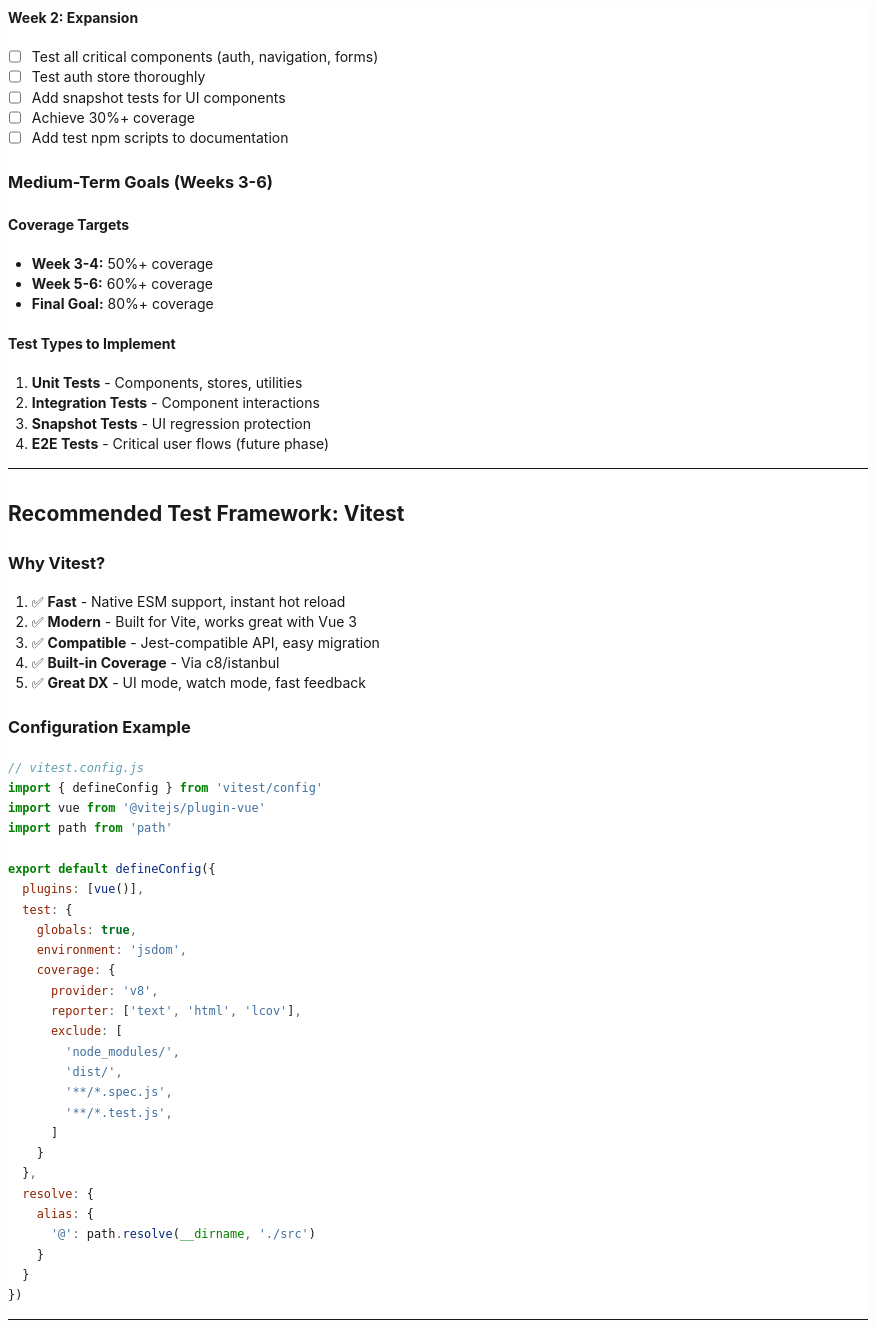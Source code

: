 #### Week 2: Expansion
- [ ] Test all critical components (auth, navigation, forms)
- [ ] Test auth store thoroughly
- [ ] Add snapshot tests for UI components
- [ ] Achieve 30%+ coverage
- [ ] Add test npm scripts to documentation

### Medium-Term Goals (Weeks 3-6)

#### Coverage Targets
- **Week 3-4:** 50%+ coverage
- **Week 5-6:** 60%+ coverage
- **Final Goal:** 80%+ coverage

#### Test Types to Implement
1. **Unit Tests** - Components, stores, utilities
2. **Integration Tests** - Component interactions
3. **Snapshot Tests** - UI regression protection
4. **E2E Tests** - Critical user flows (future phase)

---

## Recommended Test Framework: Vitest

### Why Vitest?
1. ✅ **Fast** - Native ESM support, instant hot reload
2. ✅ **Modern** - Built for Vite, works great with Vue 3
3. ✅ **Compatible** - Jest-compatible API, easy migration
4. ✅ **Built-in Coverage** - Via c8/istanbul
5. ✅ **Great DX** - UI mode, watch mode, fast feedback

### Configuration Example
```javascript
// vitest.config.js
import { defineConfig } from 'vitest/config'
import vue from '@vitejs/plugin-vue'
import path from 'path'

export default defineConfig({
  plugins: [vue()],
  test: {
    globals: true,
    environment: 'jsdom',
    coverage: {
      provider: 'v8',
      reporter: ['text', 'html', 'lcov'],
      exclude: [
        'node_modules/',
        'dist/',
        '**/*.spec.js',
        '**/*.test.js',
      ]
    }
  },
  resolve: {
    alias: {
      '@': path.resolve(__dirname, './src')
    }
  }
})
```

---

● ● ● ● ●

§ WHAT YOU SHOULD DO: The expected result is every line from the material above that includes "path".

§ ANSWER SECTION:
import path from 'path'
      '@': path.resolve(__dirname, './src')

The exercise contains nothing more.